I’ve never been great at cakes. OK, I fail every time. Lack of patience and easily flustered. For Big’s 4th superhero birthday I made a Wonder Woman cake. This was pre-blogging days so, sorry friends, no pics. I had to use a Disney princess pan because they don’t make Wonder Woman pans anymore and I wasn’t about to spend $50 for a vintage one on ebay. Thirty hungry bat/spider/super children waited impatiently while I hastily juggled decorating tips and sticky bags to paint an image of a female superhero from distant memory.
I knew it was bad when I looked down at my creation and saw a face completely unrecognizable. Not that you couldn’t tell WHO it was, you couldn’t even tell that it was a face at all.

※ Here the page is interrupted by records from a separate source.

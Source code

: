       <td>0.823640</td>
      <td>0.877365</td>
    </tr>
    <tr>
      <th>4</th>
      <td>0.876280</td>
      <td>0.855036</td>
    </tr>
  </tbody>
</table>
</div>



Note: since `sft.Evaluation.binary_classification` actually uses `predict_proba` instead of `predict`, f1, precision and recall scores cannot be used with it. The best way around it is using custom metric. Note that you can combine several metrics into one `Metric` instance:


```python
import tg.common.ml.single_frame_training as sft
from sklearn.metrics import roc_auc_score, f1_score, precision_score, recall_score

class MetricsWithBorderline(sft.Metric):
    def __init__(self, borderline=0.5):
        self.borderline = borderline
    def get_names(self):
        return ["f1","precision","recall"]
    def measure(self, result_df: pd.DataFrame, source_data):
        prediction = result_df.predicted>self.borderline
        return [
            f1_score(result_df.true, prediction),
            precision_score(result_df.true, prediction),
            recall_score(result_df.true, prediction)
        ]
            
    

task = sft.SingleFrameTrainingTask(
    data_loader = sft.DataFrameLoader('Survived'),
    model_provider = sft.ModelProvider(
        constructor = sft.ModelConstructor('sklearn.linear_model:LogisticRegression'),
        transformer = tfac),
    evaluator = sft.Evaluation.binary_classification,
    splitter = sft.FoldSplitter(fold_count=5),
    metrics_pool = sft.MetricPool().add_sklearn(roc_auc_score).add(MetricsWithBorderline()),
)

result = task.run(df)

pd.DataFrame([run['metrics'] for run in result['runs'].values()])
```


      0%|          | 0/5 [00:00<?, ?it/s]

My best friend nailed it when she said: “Oh my God. She looks like a burn victim!”
Here I was, a few years later, attempting to make the centerpiece of my daughter’s event in a medium I knew better than to visit again. But when you’re a parent you must trudge forward despite your weaknesses and remind yourself that you make up for them in other areas.
The fact that this volcano cake so closely resembled a VAGINA, and with each slice became even more EMPHATICALLY VAGINAL, proves it’s my biggest cake fail to date. My child wanted to start a book club. A book club for Pete’s sake. How lucky am I? And this is how I help her out?
But the kids didn’t notice. They never notice. And the most important thing was, the cake was absolutely, 100 % delicious. So the fact that something like this got past the kids, when mommy is usually so adamant about no potty humor at the table, well, folks, maybe this fail is really a win.
May we turn all our fails into wins. Today and forever.